Bootstrapping in the original developmental sample as well as in a prospective validation sample validated it. It was also compared with two generic models (APACHE III and SAPS2) and one ARF specific model. These models were selected for comparison as they are representative of each type of model and are widely used for prognostication. Many of the prognostic factors identified by this study correspond to those reported by other investigators. Assisted ventilation, jaundice, and coma have been implicated as predictive factors by different studies and indicate organ system failure. Although not statistically significant, male gender was associated with a favorable outcome, the reason for this is unclear. This is in contradiction with some of the other studies.Citation[19] As statistical techniques permit inclusion of clinically important variables in a model,Citation[16&17] age and gender were included as they influence the complications and severity of organ system involvement. Oliguria was a significantrisk factor predicting mortality, with a four-fold risk. Earlier studies have shown that once dialysis is initiated, oliguria predating initiation of dialysis is no longer a risk factor.Citation[18] This underlines the importance of the decision for dialysis influenced by oliguria. Hypoalbuminemia portends high mortality in ARF.Citation[20] This was found to hold true in our study also, although the odds ratio (OR) was low in the multivariate analysis. Sepsis as etiology carries a high risk for mortality. This is probably due to the high incidence of organ system failure and complications observed in sepsis-induced ARF. Hospital-acquired ARF also portended a grave prognosis in view of the multiple comorbid and debilitating factors in these patients.

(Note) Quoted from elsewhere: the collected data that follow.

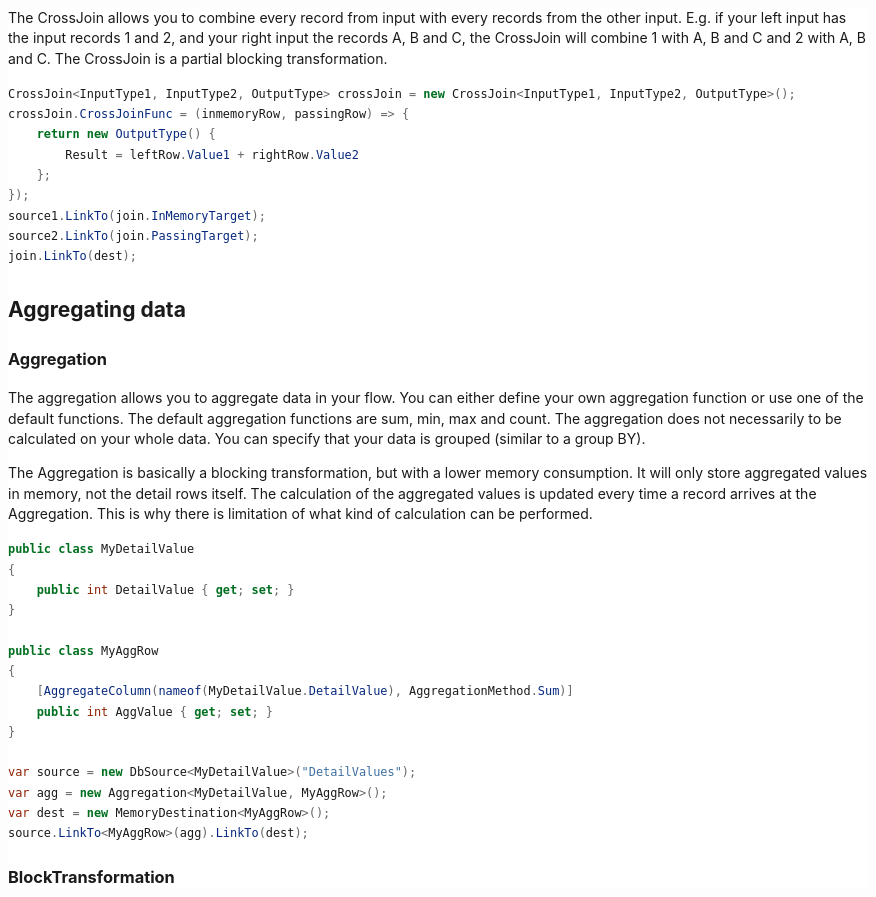 The CrossJoin allows you to combine every record from input with every records from the other input. E.g. if your left input has the input records 1 and 2, and your right input the records A, B and C, the CrossJoin will combine 1 with A, B and C and 2 with A, B and C.
The CrossJoin is a partial blocking transformation. 

```C#
CrossJoin<InputType1, InputType2, OutputType> crossJoin = new CrossJoin<InputType1, InputType2, OutputType>();
crossJoin.CrossJoinFunc = (inmemoryRow, passingRow) => {
    return new OutputType() {
        Result = leftRow.Value1 + rightRow.Value2
    };
});
source1.LinkTo(join.InMemoryTarget);
source2.LinkTo(join.PassingTarget);
join.LinkTo(dest);
```

## Aggregating data 

### Aggregation

The aggregation allows you to aggregate data in your flow. You can either define your own aggregation function or use one of the default functions. The default aggregation functions are sum, min, max and count. The aggregation does not necessarily to be calculated on your whole data. You can specify that your data is grouped (similar to a group BY). 

The Aggregation is basically a blocking transformation, but with a lower memory consumption. It will only store aggregated values in memory, not the detail rows itself. The calculation of the aggregated values is updated every time a record arrives at the Aggregation. This is why there is limitation of what kind of calculation can be performed. 

```C#
public class MyDetailValue
{
    public int DetailValue { get; set; }
}

public class MyAggRow
{
    [AggregateColumn(nameof(MyDetailValue.DetailValue), AggregationMethod.Sum)]
    public int AggValue { get; set; }
}
    
var source = new DbSource<MyDetailValue>("DetailValues");
var agg = new Aggregation<MyDetailValue, MyAggRow>();
var dest = new MemoryDestination<MyAggRow>();
source.LinkTo<MyAggRow>(agg).LinkTo(dest);
```


### BlockTransformation
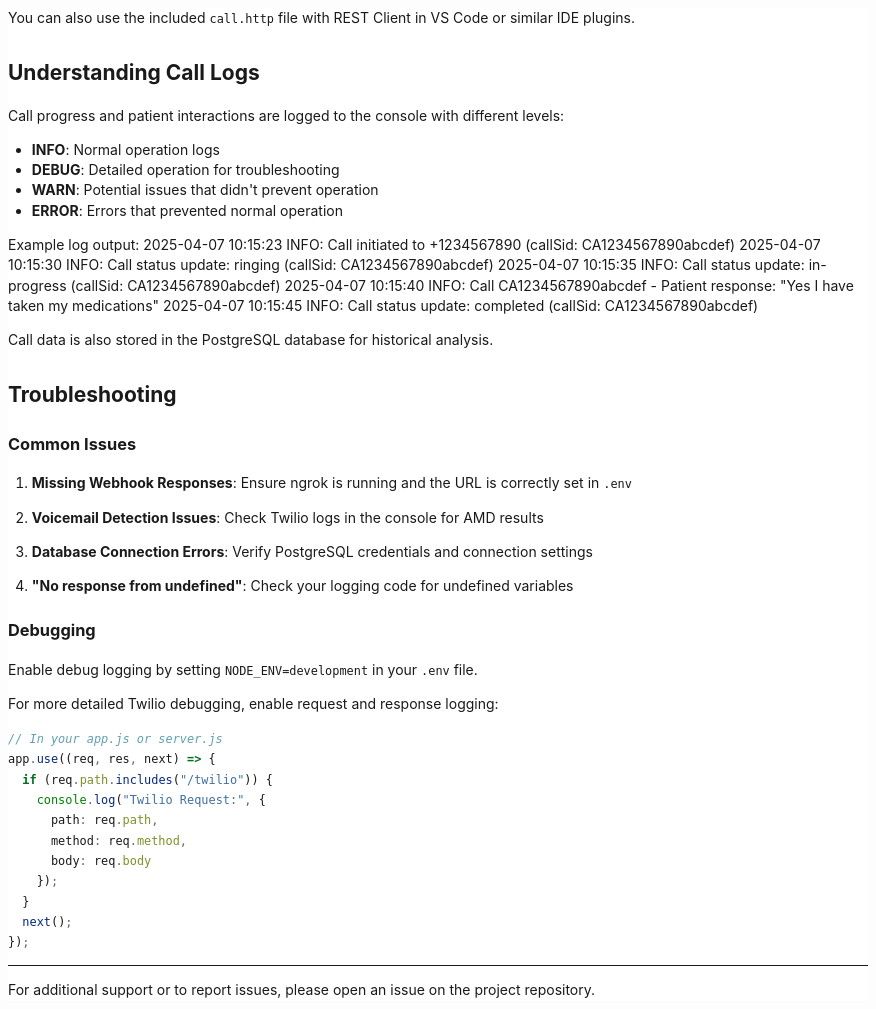 You can also use the included `call.http` file with REST Client in VS Code or similar IDE plugins.

## Understanding Call Logs

Call progress and patient interactions are logged to the console with different levels:

- **INFO**: Normal operation logs
- **DEBUG**: Detailed operation for troubleshooting
- **WARN**: Potential issues that didn't prevent operation
- **ERROR**: Errors that prevented normal operation

Example log output: 2025-04-07 10:15:23 INFO: Call initiated to +1234567890 (callSid: CA1234567890abcdef) 2025-04-07 10:15:30 INFO: Call status update: ringing (callSid: CA1234567890abcdef) 2025-04-07 10:15:35 INFO: Call status update: in-progress (callSid: CA1234567890abcdef) 2025-04-07 10:15:40 INFO: Call CA1234567890abcdef - Patient response: "Yes I have taken my medications" 2025-04-07 10:15:45 INFO: Call status update: completed (callSid: CA1234567890abcdef)

Call data is also stored in the PostgreSQL database for historical analysis.

## Troubleshooting

### Common Issues

1. **Missing Webhook Responses**: Ensure ngrok is running and the URL is correctly set in `.env`

2. **Voicemail Detection Issues**: Check Twilio logs in the console for AMD results

3. **Database Connection Errors**: Verify PostgreSQL credentials and connection settings

4. **"No response from undefined"**: Check your logging code for undefined variables

### Debugging

Enable debug logging by setting `NODE_ENV=development` in your `.env` file.

For more detailed Twilio debugging, enable request and response logging:

```typescript
// In your app.js or server.js
app.use((req, res, next) => {
  if (req.path.includes("/twilio")) {
    console.log("Twilio Request:", {
      path: req.path,
      method: req.method,
      body: req.body
    });
  }
  next();
});
```

---

For additional support or to report issues, please open an issue on the project repository.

This study is robust, as it has been validated internally (by bootstrapping) as well as prospectively in a comparable sample. The receiver operating characteristic curve obtained in both the developmental sample and validation sample showed that the model had good discriminatory capacity. The model showed good calibration; it also showed good performance in different subsets of patients. Although the study has been carried out in a general ARF population, the fact that acute tubular necrosis (ATN) was the major etiology might have influenced the model. But the model was performing equally well in both sepsis-induced ARFs and patients with etiologies other than sepsis.

There are a few potential limitations for this study. The inclusion of patients irrespective of whether they were dialyzed or not might have biased the study sample to a less critically ill population. Intermittent peritoneal dialysis was not employed during the study period, so the results may not apply to a center where it is an important modality of therapy.

In summary, we developed a regression model, the Vellore model that predicts mortality in the ARF in tropics using prospective data from a cohort including both hospital-acquired and community-acquired ARF. The model parameters identified in this study were age, male gender, coma, oliguria, jaundice, hypotension, assisted ventilation, hospital-acquired ARF, sepsis, and hypoalbuminemia. The Vellore model was superior to two generic prediction models and one specific ARF model. This model needs to be cross-validated in other centers and other populations.

ACKNOWLEDGMENTS

The authors thank Mr. Ebnezer Sunderraj and the Computerized Hospital Information Processing Service for providing the daily serum creatinine reports of all the inpatients of the hospital for the study period.